AIM OF THE EXERCISE:
Omit the images, then repeat the listing exactly.

----------

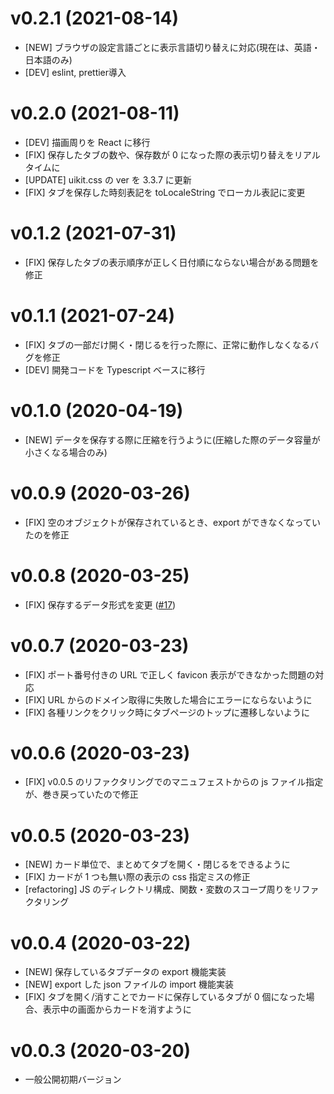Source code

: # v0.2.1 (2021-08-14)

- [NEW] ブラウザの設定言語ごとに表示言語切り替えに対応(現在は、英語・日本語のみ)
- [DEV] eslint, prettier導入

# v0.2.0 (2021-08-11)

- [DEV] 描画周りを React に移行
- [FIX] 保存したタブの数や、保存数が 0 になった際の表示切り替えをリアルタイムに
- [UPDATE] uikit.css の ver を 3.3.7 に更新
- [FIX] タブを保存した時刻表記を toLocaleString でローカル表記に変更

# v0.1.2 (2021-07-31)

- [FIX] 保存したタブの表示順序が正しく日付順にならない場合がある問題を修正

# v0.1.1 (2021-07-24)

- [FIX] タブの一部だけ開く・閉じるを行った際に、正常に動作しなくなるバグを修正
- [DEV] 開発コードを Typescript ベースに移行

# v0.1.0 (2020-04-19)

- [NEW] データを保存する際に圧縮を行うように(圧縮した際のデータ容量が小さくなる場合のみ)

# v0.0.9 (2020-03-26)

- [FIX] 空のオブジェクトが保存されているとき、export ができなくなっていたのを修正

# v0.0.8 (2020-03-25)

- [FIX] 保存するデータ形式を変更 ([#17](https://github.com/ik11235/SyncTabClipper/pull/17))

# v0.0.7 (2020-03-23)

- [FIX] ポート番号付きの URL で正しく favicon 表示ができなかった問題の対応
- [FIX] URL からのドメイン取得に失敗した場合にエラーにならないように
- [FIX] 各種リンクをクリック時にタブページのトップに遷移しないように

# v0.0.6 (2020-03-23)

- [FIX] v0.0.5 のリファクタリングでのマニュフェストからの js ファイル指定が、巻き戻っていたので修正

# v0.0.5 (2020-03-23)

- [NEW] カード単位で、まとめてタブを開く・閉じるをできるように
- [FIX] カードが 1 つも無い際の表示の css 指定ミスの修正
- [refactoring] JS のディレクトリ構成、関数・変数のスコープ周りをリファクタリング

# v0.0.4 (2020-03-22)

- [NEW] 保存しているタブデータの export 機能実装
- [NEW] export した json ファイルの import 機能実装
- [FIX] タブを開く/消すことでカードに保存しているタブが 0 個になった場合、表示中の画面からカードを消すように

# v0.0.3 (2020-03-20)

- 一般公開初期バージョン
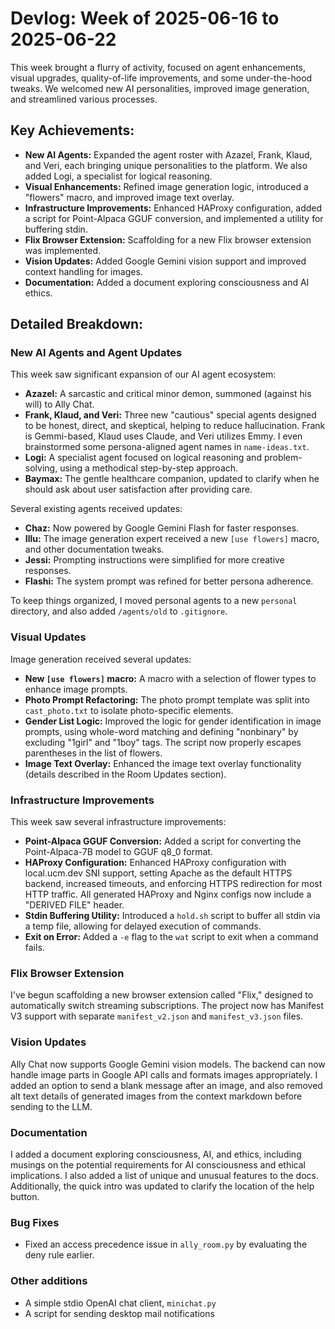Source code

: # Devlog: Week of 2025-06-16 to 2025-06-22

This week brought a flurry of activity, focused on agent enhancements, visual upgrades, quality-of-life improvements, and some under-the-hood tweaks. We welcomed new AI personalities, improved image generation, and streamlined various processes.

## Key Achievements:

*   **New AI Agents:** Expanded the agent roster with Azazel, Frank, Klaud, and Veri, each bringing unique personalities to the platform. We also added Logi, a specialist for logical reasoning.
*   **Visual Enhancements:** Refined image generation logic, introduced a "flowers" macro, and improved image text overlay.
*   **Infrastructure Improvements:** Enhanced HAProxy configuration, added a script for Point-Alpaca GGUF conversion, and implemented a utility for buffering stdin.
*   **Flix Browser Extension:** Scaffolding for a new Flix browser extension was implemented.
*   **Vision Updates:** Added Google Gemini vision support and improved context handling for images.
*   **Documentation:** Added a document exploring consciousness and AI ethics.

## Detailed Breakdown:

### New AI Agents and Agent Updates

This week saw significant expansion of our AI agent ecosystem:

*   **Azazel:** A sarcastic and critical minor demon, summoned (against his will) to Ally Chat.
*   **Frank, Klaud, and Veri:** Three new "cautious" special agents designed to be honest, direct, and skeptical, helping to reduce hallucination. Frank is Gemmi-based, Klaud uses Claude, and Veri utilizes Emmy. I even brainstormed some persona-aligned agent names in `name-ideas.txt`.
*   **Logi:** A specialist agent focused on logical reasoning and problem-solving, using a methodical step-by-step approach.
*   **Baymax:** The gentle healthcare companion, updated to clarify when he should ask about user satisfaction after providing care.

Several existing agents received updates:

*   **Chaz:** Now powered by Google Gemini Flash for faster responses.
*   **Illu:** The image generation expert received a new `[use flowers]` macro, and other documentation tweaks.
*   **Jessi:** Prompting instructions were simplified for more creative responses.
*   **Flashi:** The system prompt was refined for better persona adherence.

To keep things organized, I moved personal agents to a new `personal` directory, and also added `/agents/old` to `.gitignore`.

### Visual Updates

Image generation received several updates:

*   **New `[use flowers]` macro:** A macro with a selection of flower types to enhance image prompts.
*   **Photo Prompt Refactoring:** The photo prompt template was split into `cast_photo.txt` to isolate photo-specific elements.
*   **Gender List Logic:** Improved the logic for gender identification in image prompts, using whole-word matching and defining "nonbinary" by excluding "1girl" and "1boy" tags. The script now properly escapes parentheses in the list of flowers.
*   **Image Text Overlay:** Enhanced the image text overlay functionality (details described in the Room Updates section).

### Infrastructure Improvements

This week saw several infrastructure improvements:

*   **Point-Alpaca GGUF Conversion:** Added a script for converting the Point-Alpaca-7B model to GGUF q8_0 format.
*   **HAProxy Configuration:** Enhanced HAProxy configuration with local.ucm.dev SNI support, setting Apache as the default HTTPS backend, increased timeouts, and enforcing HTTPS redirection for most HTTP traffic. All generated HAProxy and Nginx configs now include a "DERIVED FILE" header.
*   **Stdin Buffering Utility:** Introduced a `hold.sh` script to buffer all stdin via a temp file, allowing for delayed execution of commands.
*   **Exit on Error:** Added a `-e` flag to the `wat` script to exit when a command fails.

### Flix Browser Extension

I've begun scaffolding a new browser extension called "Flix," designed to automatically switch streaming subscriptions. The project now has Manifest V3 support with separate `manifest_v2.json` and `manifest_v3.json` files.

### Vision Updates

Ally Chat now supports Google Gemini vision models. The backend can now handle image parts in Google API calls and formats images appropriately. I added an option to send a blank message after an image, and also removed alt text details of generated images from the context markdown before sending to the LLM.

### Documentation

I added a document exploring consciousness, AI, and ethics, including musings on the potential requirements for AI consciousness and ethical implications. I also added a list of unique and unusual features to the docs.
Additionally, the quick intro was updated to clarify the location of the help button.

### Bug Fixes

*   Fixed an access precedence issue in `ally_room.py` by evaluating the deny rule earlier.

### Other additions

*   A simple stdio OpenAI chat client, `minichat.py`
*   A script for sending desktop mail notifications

----------

RESPONSE FOR THIS EXERCISE:
Source code

: # v0.2.1 (2021-08-14)

- [NEW] ブラウザの設定言語ごとに表示言語切り替えに対応(現在は、英語・日本語のみ)
- [DEV] eslint, prettier導入

# v0.2.0 (2021-08-11)

- [DEV] 描画周りを React に移行
- [FIX] 保存したタブの数や、保存数が 0 になった際の表示切り替えをリアルタイムに
- [UPDATE] uikit.css の ver を 3.3.7 に更新
- [FIX] タブを保存した時刻表記を toLocaleString でローカル表記に変更

# v0.1.2 (2021-07-31)

- [FIX] 保存したタブの表示順序が正しく日付順にならない場合がある問題を修正

# v0.1.1 (2021-07-24)

- [FIX] タブの一部だけ開く・閉じるを行った際に、正常に動作しなくなるバグを修正
- [DEV] 開発コードを Typescript ベースに移行

# v0.1.0 (2020-04-19)

- [NEW] データを保存する際に圧縮を行うように(圧縮した際のデータ容量が小さくなる場合のみ)

# v0.0.9 (2020-03-26)

- [FIX] 空のオブジェクトが保存されているとき、export ができなくなっていたのを修正

# v0.0.8 (2020-03-25)

- [FIX] 保存するデータ形式を変更 ([#17](https://github.com/ik11235/SyncTabClipper/pull/17))

# v0.0.7 (2020-03-23)

- [FIX] ポート番号付きの URL で正しく favicon 表示ができなかった問題の対応
- [FIX] URL からのドメイン取得に失敗した場合にエラーにならないように
- [FIX] 各種リンクをクリック時にタブページのトップに遷移しないように

# v0.0.6 (2020-03-23)

- [FIX] v0.0.5 のリファクタリングでのマニュフェストからの js ファイル指定が、巻き戻っていたので修正

# v0.0.5 (2020-03-23)

- [NEW] カード単位で、まとめてタブを開く・閉じるをできるように
- [FIX] カードが 1 つも無い際の表示の css 指定ミスの修正
- [refactoring] JS のディレクトリ構成、関数・変数のスコープ周りをリファクタリング

# v0.0.4 (2020-03-22)

- [NEW] 保存しているタブデータの export 機能実装
- [NEW] export した json ファイルの import 機能実装
- [FIX] タブを開く/消すことでカードに保存しているタブが 0 個になった場合、表示中の画面からカードを消すように

# v0.0.3 (2020-03-20)

- 一般公開初期バージョン
Source code

: # Devlog: Week of 2025-06-16 to 2025-06-22

This week brought a flurry of activity, focused on agent enhancements, visual upgrades, quality-of-life improvements, and some under-the-hood tweaks. We welcomed new AI personalities, improved image generation, and streamlined various processes.

## Key Achievements:

*   **New AI Agents:** Expanded the agent roster with Azazel, Frank, Klaud, and Veri, each bringing unique personalities to the platform. We also added Logi, a specialist for logical reasoning.
*   **Visual Enhancements:** Refined image generation logic, introduced a "flowers" macro, and improved image text overlay.
*   **Infrastructure Improvements:** Enhanced HAProxy configuration, added a script for Point-Alpaca GGUF conversion, and implemented a utility for buffering stdin.
*   **Flix Browser Extension:** Scaffolding for a new Flix browser extension was implemented.
*   **Vision Updates:** Added Google Gemini vision support and improved context handling for images.
*   **Documentation:** Added a document exploring consciousness and AI ethics.

## Detailed Breakdown:

### New AI Agents and Agent Updates

This week saw significant expansion of our AI agent ecosystem:

*   **Azazel:** A sarcastic and critical minor demon, summoned (against his will) to Ally Chat.
*   **Frank, Klaud, and Veri:** Three new "cautious" special agents designed to be honest, direct, and skeptical, helping to reduce hallucination. Frank is Gemmi-based, Klaud uses Claude, and Veri utilizes Emmy. I even brainstormed some persona-aligned agent names in `name-ideas.txt`.
*   **Logi:** A specialist agent focused on logical reasoning and problem-solving, using a methodical step-by-step approach.
*   **Baymax:** The gentle healthcare companion, updated to clarify when he should ask about user satisfaction after providing care.

Several existing agents received updates:

*   **Chaz:** Now powered by Google Gemini Flash for faster responses.
*   **Illu:** The image generation expert received a new `[use flowers]` macro, and other documentation tweaks.
*   **Jessi:** Prompting instructions were simplified for more creative responses.
*   **Flashi:** The system prompt was refined for better persona adherence.

To keep things organized, I moved personal agents to a new `personal` directory, and also added `/agents/old` to `.gitignore`.

### Visual Updates

Image generation received several updates:

*   **New `[use flowers]` macro:** A macro with a selection of flower types to enhance image prompts.
*   **Photo Prompt Refactoring:** The photo prompt template was split into `cast_photo.txt` to isolate photo-specific elements.
*   **Gender List Logic:** Improved the logic for gender identification in image prompts, using whole-word matching and defining "nonbinary" by excluding "1girl" and "1boy" tags. The script now properly escapes parentheses in the list of flowers.
*   **Image Text Overlay:** Enhanced the image text overlay functionality (details described in the Room Updates section).

### Infrastructure Improvements

This week saw several infrastructure improvements:

*   **Point-Alpaca GGUF Conversion:** Added a script for converting the Point-Alpaca-7B model to GGUF q8_0 format.
*   **HAProxy Configuration:** Enhanced HAProxy configuration with local.ucm.dev SNI support, setting Apache as the default HTTPS backend, increased timeouts, and enforcing HTTPS redirection for most HTTP traffic. All generated HAProxy and Nginx configs now include a "DERIVED FILE" header.
*   **Stdin Buffering Utility:** Introduced a `hold.sh` script to buffer all stdin via a temp file, allowing for delayed execution of commands.
*   **Exit on Error:** Added a `-e` flag to the `wat` script to exit when a command fails.

### Flix Browser Extension

I've begun scaffolding a new browser extension called "Flix," designed to automatically switch streaming subscriptions. The project now has Manifest V3 support with separate `manifest_v2.json` and `manifest_v3.json` files.

### Vision Updates

Ally Chat now supports Google Gemini vision models. The backend can now handle image parts in Google API calls and formats images appropriately. I added an option to send a blank message after an image, and also removed alt text details of generated images from the context markdown before sending to the LLM.

### Documentation

I added a document exploring consciousness, AI, and ethics, including musings on the potential requirements for AI consciousness and ethical implications. I also added a list of unique and unusual features to the docs.
Additionally, the quick intro was updated to clarify the location of the help button.

### Bug Fixes

*   Fixed an access precedence issue in `ally_room.py` by evaluating the deny rule earlier.

### Other additions

*   A simple stdio OpenAI chat client, `minichat.py`
*   A script for sending desktop mail notifications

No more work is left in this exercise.